● **WHAT YOU SHOULD DO**
Over all lines in the data below, count those holding "with" and give only the result.

● **INPUT DATA**
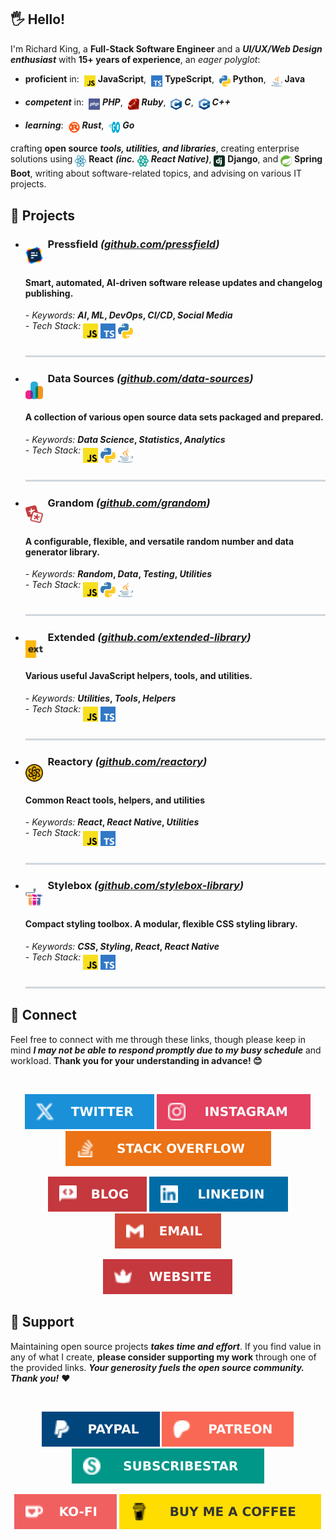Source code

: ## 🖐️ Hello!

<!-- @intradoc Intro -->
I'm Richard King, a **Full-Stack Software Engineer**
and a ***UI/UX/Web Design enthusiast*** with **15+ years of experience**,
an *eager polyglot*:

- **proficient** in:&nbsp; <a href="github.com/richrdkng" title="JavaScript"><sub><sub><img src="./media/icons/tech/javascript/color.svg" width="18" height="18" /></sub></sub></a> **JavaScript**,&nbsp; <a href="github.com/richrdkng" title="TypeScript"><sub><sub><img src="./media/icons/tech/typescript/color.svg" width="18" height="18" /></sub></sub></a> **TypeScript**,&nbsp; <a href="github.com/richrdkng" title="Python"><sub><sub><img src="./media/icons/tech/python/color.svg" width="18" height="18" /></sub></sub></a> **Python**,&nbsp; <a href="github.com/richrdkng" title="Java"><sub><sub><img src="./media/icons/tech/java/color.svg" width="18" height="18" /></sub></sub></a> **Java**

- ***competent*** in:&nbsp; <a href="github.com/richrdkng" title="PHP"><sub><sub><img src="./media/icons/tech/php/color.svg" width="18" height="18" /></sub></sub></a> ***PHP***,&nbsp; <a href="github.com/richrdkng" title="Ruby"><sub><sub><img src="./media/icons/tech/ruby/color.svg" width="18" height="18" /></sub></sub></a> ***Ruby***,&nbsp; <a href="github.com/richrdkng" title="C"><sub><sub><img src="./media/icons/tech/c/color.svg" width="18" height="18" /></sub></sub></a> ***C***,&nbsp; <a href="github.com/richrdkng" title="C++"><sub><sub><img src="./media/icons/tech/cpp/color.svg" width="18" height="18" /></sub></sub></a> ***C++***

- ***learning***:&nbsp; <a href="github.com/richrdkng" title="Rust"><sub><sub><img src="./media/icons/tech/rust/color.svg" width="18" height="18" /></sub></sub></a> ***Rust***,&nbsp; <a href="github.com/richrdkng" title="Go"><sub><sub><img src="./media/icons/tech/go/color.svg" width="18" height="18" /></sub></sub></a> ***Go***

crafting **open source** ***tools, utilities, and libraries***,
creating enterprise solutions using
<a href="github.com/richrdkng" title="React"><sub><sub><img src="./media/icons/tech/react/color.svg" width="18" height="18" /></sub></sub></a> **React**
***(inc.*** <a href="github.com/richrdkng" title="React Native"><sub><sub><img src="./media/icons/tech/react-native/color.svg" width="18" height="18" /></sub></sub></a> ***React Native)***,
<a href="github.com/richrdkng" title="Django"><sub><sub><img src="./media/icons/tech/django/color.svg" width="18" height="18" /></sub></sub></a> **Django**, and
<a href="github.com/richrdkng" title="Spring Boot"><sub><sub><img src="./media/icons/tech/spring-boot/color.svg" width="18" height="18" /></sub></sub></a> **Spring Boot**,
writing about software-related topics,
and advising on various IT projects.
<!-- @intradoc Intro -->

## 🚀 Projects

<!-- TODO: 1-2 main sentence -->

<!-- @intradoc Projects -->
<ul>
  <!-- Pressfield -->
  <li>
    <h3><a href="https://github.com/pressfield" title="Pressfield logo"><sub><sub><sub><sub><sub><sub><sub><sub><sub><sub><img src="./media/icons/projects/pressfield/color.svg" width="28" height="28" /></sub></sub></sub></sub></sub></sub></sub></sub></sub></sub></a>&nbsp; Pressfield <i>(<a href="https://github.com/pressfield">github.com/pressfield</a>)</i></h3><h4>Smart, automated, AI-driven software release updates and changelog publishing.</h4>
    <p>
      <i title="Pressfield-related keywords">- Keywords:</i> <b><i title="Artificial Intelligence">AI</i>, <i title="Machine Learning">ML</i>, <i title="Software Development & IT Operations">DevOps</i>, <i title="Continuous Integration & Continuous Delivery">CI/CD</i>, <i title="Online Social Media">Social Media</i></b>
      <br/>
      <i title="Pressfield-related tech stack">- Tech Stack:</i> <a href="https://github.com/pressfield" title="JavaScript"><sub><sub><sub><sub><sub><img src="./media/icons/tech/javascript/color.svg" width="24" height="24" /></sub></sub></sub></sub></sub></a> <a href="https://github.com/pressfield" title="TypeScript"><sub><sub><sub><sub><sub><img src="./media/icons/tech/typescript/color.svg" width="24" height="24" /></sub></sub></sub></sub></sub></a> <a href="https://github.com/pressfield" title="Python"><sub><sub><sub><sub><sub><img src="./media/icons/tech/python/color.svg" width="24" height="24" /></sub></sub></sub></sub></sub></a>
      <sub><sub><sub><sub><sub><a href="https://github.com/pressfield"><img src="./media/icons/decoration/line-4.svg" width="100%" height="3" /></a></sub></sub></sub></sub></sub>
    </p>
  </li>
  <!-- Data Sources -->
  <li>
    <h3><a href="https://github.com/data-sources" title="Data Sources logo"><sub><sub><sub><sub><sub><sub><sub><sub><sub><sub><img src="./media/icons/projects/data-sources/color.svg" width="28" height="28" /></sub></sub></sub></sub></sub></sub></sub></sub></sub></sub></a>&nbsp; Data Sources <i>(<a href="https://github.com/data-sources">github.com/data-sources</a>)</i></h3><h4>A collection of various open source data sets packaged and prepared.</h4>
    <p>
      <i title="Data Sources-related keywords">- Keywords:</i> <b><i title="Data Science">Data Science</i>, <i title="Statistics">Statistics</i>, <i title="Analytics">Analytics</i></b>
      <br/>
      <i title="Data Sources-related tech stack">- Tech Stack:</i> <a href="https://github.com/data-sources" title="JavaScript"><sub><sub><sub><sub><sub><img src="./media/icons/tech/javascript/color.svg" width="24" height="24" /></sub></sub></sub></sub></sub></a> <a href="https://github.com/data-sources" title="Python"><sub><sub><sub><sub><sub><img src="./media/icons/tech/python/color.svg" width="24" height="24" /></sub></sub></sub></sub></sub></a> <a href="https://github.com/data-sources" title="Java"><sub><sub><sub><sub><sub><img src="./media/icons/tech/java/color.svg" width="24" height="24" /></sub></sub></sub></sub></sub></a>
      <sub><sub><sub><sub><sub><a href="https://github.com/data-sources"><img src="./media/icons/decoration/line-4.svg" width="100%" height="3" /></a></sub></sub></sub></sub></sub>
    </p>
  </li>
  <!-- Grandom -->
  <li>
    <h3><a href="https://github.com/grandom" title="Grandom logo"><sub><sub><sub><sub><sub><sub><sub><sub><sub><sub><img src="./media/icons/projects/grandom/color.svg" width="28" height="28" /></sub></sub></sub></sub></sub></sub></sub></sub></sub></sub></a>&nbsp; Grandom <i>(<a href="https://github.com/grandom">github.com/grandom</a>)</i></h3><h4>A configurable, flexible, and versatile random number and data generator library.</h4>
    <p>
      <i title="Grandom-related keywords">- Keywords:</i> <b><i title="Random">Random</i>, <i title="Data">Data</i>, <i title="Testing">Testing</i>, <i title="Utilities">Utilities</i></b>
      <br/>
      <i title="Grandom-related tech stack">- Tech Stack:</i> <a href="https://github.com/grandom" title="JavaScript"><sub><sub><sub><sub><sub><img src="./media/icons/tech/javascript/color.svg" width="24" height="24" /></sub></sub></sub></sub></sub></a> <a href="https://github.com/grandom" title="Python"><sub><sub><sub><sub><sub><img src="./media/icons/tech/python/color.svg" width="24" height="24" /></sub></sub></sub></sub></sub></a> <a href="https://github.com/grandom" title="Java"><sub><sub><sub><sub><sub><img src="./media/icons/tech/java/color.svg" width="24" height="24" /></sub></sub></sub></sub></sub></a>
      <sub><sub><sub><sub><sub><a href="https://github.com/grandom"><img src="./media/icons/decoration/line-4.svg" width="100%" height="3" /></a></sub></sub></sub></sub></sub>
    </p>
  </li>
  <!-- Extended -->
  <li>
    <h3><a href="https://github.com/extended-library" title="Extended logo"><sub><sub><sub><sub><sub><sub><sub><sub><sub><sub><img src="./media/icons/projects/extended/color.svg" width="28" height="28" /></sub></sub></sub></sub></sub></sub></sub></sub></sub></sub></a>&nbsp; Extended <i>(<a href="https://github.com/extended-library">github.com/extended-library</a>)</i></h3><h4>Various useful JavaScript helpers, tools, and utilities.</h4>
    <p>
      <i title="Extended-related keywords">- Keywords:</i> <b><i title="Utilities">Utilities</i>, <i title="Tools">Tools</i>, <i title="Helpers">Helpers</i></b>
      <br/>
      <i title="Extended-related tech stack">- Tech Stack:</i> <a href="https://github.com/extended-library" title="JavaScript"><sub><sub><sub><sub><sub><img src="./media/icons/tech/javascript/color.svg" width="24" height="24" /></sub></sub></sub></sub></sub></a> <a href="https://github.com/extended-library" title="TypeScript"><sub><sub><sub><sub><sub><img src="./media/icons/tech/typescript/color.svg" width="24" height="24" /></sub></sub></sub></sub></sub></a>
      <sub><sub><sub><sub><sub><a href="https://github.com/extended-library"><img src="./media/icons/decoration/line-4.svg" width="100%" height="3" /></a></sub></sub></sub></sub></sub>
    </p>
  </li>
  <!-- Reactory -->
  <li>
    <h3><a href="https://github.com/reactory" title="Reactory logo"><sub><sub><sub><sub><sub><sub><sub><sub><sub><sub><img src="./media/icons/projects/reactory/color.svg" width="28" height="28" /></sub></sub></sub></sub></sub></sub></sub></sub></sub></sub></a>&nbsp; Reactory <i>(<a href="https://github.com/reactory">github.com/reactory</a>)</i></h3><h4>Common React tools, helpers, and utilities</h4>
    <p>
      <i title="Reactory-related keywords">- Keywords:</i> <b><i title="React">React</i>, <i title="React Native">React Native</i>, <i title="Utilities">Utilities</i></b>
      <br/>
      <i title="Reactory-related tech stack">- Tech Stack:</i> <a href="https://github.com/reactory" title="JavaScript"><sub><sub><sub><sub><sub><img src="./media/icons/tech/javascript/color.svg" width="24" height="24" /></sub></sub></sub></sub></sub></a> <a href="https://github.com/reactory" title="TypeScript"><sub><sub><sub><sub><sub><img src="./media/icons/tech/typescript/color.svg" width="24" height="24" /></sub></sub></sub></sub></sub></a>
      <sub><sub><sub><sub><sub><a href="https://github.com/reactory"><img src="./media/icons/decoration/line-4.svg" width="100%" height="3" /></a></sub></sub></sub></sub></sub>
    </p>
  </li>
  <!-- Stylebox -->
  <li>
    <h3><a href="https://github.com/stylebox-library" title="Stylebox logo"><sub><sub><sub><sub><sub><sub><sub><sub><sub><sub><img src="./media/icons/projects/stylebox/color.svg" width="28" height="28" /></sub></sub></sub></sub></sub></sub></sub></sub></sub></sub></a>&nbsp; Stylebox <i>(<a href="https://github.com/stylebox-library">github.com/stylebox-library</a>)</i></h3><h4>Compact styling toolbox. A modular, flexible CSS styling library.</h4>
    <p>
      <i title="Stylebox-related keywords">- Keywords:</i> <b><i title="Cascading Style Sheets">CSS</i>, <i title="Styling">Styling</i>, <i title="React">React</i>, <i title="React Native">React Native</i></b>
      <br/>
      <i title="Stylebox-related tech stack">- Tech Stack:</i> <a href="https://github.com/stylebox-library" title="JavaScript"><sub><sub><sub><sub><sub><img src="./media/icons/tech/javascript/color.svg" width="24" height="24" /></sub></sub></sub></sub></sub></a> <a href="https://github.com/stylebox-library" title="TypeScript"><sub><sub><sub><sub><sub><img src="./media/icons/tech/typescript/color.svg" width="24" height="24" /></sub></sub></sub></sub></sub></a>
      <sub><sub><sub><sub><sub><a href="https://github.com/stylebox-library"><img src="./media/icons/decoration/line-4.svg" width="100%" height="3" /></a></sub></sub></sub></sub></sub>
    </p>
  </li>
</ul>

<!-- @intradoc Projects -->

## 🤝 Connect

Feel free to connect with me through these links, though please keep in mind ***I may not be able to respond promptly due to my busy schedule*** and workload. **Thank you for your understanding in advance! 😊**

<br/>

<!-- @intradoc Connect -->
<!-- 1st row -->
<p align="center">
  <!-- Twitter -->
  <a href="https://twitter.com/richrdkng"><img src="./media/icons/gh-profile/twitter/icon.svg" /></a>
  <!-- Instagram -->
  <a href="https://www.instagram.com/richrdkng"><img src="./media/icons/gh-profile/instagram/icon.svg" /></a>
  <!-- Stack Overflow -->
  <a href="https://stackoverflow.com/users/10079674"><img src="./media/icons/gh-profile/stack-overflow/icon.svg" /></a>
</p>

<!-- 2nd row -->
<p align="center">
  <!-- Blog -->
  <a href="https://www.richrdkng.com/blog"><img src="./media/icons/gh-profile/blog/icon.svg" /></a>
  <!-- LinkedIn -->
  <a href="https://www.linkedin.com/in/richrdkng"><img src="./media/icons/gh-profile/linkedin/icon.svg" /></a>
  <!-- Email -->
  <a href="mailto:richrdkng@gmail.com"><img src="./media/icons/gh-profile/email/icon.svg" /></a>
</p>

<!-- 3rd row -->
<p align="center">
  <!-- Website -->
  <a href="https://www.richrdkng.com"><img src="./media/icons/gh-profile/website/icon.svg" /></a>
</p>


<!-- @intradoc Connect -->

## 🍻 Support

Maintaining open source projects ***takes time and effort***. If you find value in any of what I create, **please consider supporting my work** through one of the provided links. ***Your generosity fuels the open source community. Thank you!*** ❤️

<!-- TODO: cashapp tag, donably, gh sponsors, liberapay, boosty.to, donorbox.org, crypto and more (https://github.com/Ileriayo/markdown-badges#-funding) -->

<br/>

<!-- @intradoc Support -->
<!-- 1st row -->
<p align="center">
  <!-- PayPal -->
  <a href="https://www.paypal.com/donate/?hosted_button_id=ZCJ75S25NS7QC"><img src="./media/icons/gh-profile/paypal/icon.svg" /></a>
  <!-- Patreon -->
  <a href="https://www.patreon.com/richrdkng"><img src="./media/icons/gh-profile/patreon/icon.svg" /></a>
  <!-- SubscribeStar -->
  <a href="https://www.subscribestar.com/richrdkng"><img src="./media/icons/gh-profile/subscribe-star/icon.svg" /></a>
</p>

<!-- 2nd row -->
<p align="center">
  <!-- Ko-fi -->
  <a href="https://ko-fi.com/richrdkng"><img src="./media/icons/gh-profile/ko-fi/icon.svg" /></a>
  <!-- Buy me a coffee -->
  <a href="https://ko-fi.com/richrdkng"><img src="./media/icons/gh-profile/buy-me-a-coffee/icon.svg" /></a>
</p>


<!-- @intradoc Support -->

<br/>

● **RESPONSE TO THIS EXERCISE**
2